Pausen haben es Christof Loy offensichtlich angetan, nutzt er doch dieses immer wirksame Mittel zur Spannungssteigerung über das übliche Maß hinaus. Nicht nur bleibt am Ende des ersten Aktes  - vor der Pause - das gesamte Ensemble wie bei einem gestellten Bild stehen, sondern auch während des normalen Handlungsablaufs lässt Loy das Geschehen an ausgewählten Punkten samt Musik plötzlich für lange Sekunden stehen und verleiht dadurch der jeweiligen Situation eine herausgehobene Bedeutung. Wird diese Methode mit Bedacht verwendet, und Loy tut dies, so entfaltet sie eine verblüffende Wirkung und intensiviert den Eindruck des Bühnengeschehens.

Jenny Carlstedt (Annius), ein Komparse, Kurt Streit und Simon Bailey (Publius)

Auch das Bühnenbild von Herbert Murauer erfüllt in dieser Inszenierung seinen spezifischen Zweck. Sieht man zu Beginn das hochherrschaftliche Schlafgemach der Vitellia im Stil des frühen 20. Jahrhundert mit angedeutetem römischen Säulenpomp, so wandelt sich die Szene im Laufe der Zeit. Die Drehbühne präsentiert die Rückseite des schönen Scheins, will sagen der kaiserlichen Pracht, und zeigt die eilig in den Bühnenwerkstätten zusammen gezimmerten Rückseiten der prächtigen Fassaden. Damit gewinnt dieses kaiserliche Reich etwas Brüchiges, Provisorisches. Auch die Vorderseite ändert sich, wird zur schäbigen Vorstadtfassade, wo sich Sextus and Annius treffen. Bierkästen zieren ihren Weg, und mit zunehmender Spieldauer trägt diese Fassade mehr Flicken und andere Zeichen des Verfalls. Das Reich ist nicht von ewiger Dauer, und die Wirklichkeit steht in krassem Kontrast zur leuchtenden Milde und Großherzigkeit des Herrschers.
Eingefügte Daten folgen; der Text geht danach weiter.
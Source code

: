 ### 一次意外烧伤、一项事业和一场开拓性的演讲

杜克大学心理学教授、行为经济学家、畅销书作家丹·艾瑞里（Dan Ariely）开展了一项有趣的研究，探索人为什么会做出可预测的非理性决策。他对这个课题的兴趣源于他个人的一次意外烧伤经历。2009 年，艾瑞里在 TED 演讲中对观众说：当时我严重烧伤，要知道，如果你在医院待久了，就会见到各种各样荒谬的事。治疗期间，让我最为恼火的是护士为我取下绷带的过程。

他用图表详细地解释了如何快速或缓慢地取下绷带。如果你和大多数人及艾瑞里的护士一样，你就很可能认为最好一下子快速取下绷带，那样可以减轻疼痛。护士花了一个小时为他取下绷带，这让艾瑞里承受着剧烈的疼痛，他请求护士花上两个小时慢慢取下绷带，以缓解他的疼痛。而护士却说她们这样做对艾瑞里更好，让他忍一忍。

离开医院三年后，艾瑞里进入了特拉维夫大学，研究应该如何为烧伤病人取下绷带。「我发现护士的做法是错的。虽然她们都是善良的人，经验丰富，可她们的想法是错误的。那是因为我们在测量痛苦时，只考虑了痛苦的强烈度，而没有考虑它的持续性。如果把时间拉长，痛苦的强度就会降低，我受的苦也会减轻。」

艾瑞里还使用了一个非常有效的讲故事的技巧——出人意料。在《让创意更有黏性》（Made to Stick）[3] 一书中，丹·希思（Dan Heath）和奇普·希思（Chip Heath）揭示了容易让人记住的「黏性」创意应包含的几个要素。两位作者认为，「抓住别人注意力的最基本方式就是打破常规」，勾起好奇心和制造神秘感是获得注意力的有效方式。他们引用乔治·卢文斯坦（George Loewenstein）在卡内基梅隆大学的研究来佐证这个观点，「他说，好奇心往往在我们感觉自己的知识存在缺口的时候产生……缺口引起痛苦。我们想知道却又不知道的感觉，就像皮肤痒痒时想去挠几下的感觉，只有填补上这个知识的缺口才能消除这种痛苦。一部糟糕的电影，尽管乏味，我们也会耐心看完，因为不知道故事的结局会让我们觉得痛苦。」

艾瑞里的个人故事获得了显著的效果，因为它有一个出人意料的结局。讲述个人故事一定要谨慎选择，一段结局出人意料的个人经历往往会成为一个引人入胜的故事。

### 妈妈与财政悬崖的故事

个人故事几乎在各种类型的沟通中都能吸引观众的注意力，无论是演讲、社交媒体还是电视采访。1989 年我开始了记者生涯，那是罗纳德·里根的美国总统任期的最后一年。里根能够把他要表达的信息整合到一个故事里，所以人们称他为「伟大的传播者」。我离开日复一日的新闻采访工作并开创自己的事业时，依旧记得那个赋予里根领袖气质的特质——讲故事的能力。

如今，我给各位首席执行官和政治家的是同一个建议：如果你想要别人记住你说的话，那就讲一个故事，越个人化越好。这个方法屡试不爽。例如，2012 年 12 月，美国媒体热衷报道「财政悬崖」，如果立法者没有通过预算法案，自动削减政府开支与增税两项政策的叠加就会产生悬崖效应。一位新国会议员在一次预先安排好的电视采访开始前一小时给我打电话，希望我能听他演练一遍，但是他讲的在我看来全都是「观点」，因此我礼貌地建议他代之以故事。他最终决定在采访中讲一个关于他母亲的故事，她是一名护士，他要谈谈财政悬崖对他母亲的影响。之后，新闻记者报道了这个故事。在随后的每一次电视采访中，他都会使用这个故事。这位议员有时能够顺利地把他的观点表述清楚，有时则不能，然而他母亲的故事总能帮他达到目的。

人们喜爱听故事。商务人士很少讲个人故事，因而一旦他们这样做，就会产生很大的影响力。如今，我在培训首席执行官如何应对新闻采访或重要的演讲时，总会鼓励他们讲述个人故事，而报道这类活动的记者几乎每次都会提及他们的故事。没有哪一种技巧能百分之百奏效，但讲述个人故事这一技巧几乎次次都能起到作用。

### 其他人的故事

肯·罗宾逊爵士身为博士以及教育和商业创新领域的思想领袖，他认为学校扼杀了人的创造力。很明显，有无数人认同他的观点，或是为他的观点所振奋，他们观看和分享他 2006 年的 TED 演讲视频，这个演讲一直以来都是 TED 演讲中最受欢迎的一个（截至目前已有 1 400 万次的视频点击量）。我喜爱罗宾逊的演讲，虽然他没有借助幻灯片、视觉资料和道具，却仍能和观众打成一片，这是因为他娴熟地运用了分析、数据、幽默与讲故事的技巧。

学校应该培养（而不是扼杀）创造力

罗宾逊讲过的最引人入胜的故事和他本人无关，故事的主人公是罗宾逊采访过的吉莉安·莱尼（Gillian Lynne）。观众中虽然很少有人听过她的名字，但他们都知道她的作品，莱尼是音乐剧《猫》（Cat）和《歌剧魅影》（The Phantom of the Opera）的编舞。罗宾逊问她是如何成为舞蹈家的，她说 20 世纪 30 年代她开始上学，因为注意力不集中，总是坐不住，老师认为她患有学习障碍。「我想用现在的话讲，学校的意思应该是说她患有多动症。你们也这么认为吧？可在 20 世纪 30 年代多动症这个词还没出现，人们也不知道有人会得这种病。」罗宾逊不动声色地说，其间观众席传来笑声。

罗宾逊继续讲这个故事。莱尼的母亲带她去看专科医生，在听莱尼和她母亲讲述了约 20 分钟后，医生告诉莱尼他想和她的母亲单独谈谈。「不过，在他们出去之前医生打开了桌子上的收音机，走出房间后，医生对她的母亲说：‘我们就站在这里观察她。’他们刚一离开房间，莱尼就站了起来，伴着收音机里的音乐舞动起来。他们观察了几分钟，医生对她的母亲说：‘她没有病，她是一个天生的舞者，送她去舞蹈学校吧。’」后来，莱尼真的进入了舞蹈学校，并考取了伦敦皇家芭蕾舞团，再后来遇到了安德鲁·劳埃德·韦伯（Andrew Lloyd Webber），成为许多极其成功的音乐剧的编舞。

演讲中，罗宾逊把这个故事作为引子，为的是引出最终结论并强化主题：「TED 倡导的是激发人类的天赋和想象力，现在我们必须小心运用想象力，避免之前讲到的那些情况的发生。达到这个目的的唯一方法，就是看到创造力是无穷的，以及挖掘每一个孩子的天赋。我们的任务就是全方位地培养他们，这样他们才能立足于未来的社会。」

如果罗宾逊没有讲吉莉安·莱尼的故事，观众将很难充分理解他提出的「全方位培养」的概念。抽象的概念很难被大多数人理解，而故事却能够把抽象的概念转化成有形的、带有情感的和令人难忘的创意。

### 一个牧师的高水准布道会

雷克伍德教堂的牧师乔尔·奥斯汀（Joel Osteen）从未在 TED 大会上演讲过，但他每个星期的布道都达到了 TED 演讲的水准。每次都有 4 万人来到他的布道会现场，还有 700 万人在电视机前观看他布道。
Wer will, kann in diesen Verfallszeichen auf einen Verweis auf die Gegenwart sehen. Zum Schluss, wenn sich das Karrussel der Verhaftungen, der Verurteilungen, der Schuldbekenntnisse und der Verzeihung immer schneller dreht, folgt die Drehbühne diesem Trend der Handlung und zeigt die verschiedenen Facetten der Wirklichkeit in schneller Abfolge.

Das Orchester unter der Leitung von Paolo Carignani zeigt sich bei dieser Inszenierung ebenfalls von der besten Seite. Zupackend und doch nie forciert, in den Rezitativen ausreichend präsent doch nie dominierend, rückt es Mozarts Musik als eigenständiges künstlerisches Element ins Bewusstsein des Publikums. Ohne das Bühnengeschehen in irgendeiner Weise zu überdecken oder in Konkurrenz mit ihm zu geraten, gewinnt diese Musik ihre Bedeutung und Wirkung. Paolo Carignani achtet dabei besonders auf die Nuancen der einzelnen Szene, und einzelne Instrumente wie die Klarinette profilieren sich im Zwiegespräch mit den Sängern auf der Bühne, wobei sie die einzelnen Motive eher deuten als wiederholen. Auch bei den Rezitativen beweist das Orchester eine glückliche Hand und viel Gespür für den Duktus des Geschehens auf der Bühne.

Der Oper Frankfurt gebührt Dank und Anerkennung dafür, zu Beginn des Mozart-Jahres nicht einen bewährten "Dauerbrenner", sondern ein eher problematisches und selten gespieltes Stück auf die Bühne gebracht zu haben. Und das mit großem Erfolg!